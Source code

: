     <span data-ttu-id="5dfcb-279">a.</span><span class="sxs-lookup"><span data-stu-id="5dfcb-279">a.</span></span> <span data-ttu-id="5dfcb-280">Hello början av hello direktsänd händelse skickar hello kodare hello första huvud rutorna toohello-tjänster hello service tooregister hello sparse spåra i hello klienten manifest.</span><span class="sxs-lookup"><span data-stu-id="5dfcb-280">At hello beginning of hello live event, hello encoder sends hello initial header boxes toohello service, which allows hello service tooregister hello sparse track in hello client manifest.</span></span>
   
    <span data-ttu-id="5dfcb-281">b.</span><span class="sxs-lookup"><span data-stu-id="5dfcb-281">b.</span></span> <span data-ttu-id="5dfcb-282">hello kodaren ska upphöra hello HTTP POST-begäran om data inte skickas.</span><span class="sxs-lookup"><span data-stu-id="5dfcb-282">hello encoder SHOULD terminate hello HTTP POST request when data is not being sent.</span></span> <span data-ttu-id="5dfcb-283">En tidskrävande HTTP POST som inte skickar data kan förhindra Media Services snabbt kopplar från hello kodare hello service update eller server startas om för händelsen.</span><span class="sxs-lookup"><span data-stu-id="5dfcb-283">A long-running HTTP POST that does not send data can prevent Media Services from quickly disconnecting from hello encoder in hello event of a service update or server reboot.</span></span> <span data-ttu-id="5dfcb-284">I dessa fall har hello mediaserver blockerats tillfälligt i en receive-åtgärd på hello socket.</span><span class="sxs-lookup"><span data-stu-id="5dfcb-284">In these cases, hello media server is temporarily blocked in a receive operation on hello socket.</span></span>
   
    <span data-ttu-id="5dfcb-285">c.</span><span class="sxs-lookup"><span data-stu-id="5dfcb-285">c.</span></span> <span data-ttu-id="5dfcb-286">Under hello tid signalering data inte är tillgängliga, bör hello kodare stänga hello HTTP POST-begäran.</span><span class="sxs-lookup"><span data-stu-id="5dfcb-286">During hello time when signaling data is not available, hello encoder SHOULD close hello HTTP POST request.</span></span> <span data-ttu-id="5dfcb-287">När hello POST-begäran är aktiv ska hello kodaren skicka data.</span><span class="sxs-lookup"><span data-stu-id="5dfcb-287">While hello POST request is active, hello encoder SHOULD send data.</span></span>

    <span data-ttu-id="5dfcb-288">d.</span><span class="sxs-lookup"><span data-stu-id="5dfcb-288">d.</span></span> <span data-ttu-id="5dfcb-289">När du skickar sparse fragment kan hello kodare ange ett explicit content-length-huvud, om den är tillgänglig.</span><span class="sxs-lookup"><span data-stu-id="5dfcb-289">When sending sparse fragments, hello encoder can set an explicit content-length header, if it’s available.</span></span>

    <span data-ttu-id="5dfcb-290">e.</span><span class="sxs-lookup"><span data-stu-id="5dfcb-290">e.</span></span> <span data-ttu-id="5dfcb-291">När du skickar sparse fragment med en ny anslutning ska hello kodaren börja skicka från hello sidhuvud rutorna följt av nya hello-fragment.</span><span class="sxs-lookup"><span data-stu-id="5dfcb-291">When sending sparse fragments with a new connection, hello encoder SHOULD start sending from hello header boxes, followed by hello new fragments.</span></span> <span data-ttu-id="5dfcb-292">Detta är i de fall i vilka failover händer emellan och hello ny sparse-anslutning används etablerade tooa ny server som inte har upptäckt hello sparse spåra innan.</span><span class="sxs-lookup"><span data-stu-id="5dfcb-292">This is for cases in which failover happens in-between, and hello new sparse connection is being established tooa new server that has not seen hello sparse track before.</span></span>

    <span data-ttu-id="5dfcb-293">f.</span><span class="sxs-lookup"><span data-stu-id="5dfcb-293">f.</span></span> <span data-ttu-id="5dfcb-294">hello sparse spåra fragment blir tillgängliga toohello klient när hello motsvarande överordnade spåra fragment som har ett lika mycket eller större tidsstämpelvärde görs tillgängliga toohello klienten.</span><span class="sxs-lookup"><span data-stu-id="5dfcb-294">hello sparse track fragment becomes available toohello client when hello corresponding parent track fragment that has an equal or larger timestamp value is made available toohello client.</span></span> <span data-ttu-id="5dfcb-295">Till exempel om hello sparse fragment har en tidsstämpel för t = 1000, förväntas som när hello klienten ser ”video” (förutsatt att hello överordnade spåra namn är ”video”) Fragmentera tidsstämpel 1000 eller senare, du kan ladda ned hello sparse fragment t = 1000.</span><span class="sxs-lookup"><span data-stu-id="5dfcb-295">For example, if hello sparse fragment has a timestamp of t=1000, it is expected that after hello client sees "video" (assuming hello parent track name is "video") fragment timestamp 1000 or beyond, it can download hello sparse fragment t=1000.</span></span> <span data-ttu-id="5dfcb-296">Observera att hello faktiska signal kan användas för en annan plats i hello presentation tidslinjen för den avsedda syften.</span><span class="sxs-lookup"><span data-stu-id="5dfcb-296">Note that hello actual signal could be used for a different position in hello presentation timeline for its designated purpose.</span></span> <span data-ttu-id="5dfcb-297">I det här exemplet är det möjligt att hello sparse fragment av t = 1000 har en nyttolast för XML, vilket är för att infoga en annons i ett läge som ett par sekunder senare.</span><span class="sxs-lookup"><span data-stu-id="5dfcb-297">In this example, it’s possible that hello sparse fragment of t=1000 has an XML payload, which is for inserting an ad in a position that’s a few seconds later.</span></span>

════

The data above should be reproduced in full, word for word.

_TASK RESPONSE_.
Source code

:     <span data-ttu-id="5dfcb-279">a.</span><span class="sxs-lookup"><span data-stu-id="5dfcb-279">a.</span></span> <span data-ttu-id="5dfcb-280">Hello början av hello direktsänd händelse skickar hello kodare hello första huvud rutorna toohello-tjänster hello service tooregister hello sparse spåra i hello klienten manifest.</span><span class="sxs-lookup"><span data-stu-id="5dfcb-280">At hello beginning of hello live event, hello encoder sends hello initial header boxes toohello service, which allows hello service tooregister hello sparse track in hello client manifest.</span></span>
   
    <span data-ttu-id="5dfcb-281">b.</span><span class="sxs-lookup"><span data-stu-id="5dfcb-281">b.</span></span> <span data-ttu-id="5dfcb-282">hello kodaren ska upphöra hello HTTP POST-begäran om data inte skickas.</span><span class="sxs-lookup"><span data-stu-id="5dfcb-282">hello encoder SHOULD terminate hello HTTP POST request when data is not being sent.</span></span> <span data-ttu-id="5dfcb-283">En tidskrävande HTTP POST som inte skickar data kan förhindra Media Services snabbt kopplar från hello kodare hello service update eller server startas om för händelsen.</span><span class="sxs-lookup"><span data-stu-id="5dfcb-283">A long-running HTTP POST that does not send data can prevent Media Services from quickly disconnecting from hello encoder in hello event of a service update or server reboot.</span></span> <span data-ttu-id="5dfcb-284">I dessa fall har hello mediaserver blockerats tillfälligt i en receive-åtgärd på hello socket.</span><span class="sxs-lookup"><span data-stu-id="5dfcb-284">In these cases, hello media server is temporarily blocked in a receive operation on hello socket.</span></span>
   
    <span data-ttu-id="5dfcb-285">c.</span><span class="sxs-lookup"><span data-stu-id="5dfcb-285">c.</span></span> <span data-ttu-id="5dfcb-286">Under hello tid signalering data inte är tillgängliga, bör hello kodare stänga hello HTTP POST-begäran.</span><span class="sxs-lookup"><span data-stu-id="5dfcb-286">During hello time when signaling data is not available, hello encoder SHOULD close hello HTTP POST request.</span></span> <span data-ttu-id="5dfcb-287">När hello POST-begäran är aktiv ska hello kodaren skicka data.</span><span class="sxs-lookup"><span data-stu-id="5dfcb-287">While hello POST request is active, hello encoder SHOULD send data.</span></span>

    <span data-ttu-id="5dfcb-288">d.</span><span class="sxs-lookup"><span data-stu-id="5dfcb-288">d.</span></span> <span data-ttu-id="5dfcb-289">När du skickar sparse fragment kan hello kodare ange ett explicit content-length-huvud, om den är tillgänglig.</span><span class="sxs-lookup"><span data-stu-id="5dfcb-289">When sending sparse fragments, hello encoder can set an explicit content-length header, if it’s available.</span></span>

    <span data-ttu-id="5dfcb-290">e.</span><span class="sxs-lookup"><span data-stu-id="5dfcb-290">e.</span></span> <span data-ttu-id="5dfcb-291">När du skickar sparse fragment med en ny anslutning ska hello kodaren börja skicka från hello sidhuvud rutorna följt av nya hello-fragment.</span><span class="sxs-lookup"><span data-stu-id="5dfcb-291">When sending sparse fragments with a new connection, hello encoder SHOULD start sending from hello header boxes, followed by hello new fragments.</span></span> <span data-ttu-id="5dfcb-292">Detta är i de fall i vilka failover händer emellan och hello ny sparse-anslutning används etablerade tooa ny server som inte har upptäckt hello sparse spåra innan.</span><span class="sxs-lookup"><span data-stu-id="5dfcb-292">This is for cases in which failover happens in-between, and hello new sparse connection is being established tooa new server that has not seen hello sparse track before.</span></span>

    <span data-ttu-id="5dfcb-293">f.</span><span class="sxs-lookup"><span data-stu-id="5dfcb-293">f.</span></span> <span data-ttu-id="5dfcb-294">hello sparse spåra fragment blir tillgängliga toohello klient när hello motsvarande överordnade spåra fragment som har ett lika mycket eller större tidsstämpelvärde görs tillgängliga toohello klienten.</span><span class="sxs-lookup"><span data-stu-id="5dfcb-294">hello sparse track fragment becomes available toohello client when hello corresponding parent track fragment that has an equal or larger timestamp value is made available toohello client.</span></span> <span data-ttu-id="5dfcb-295">Till exempel om hello sparse fragment har en tidsstämpel för t = 1000, förväntas som när hello klienten ser ”video” (förutsatt att hello överordnade spåra namn är ”video”) Fragmentera tidsstämpel 1000 eller senare, du kan ladda ned hello sparse fragment t = 1000.</span><span class="sxs-lookup"><span data-stu-id="5dfcb-295">For example, if hello sparse fragment has a timestamp of t=1000, it is expected that after hello client sees "video" (assuming hello parent track name is "video") fragment timestamp 1000 or beyond, it can download hello sparse fragment t=1000.</span></span> <span data-ttu-id="5dfcb-296">Observera att hello faktiska signal kan användas för en annan plats i hello presentation tidslinjen för den avsedda syften.</span><span class="sxs-lookup"><span data-stu-id="5dfcb-296">Note that hello actual signal could be used for a different position in hello presentation timeline for its designated purpose.</span></span> <span data-ttu-id="5dfcb-297">I det här exemplet är det möjligt att hello sparse fragment av t = 1000 har en nyttolast för XML, vilket är för att infoga en annons i ett läge som ett par sekunder senare.</span><span class="sxs-lookup"><span data-stu-id="5dfcb-297">In this example, it’s possible that hello sparse fragment of t=1000 has an XML payload, which is for inserting an ad in a position that’s a few seconds later.</span></span>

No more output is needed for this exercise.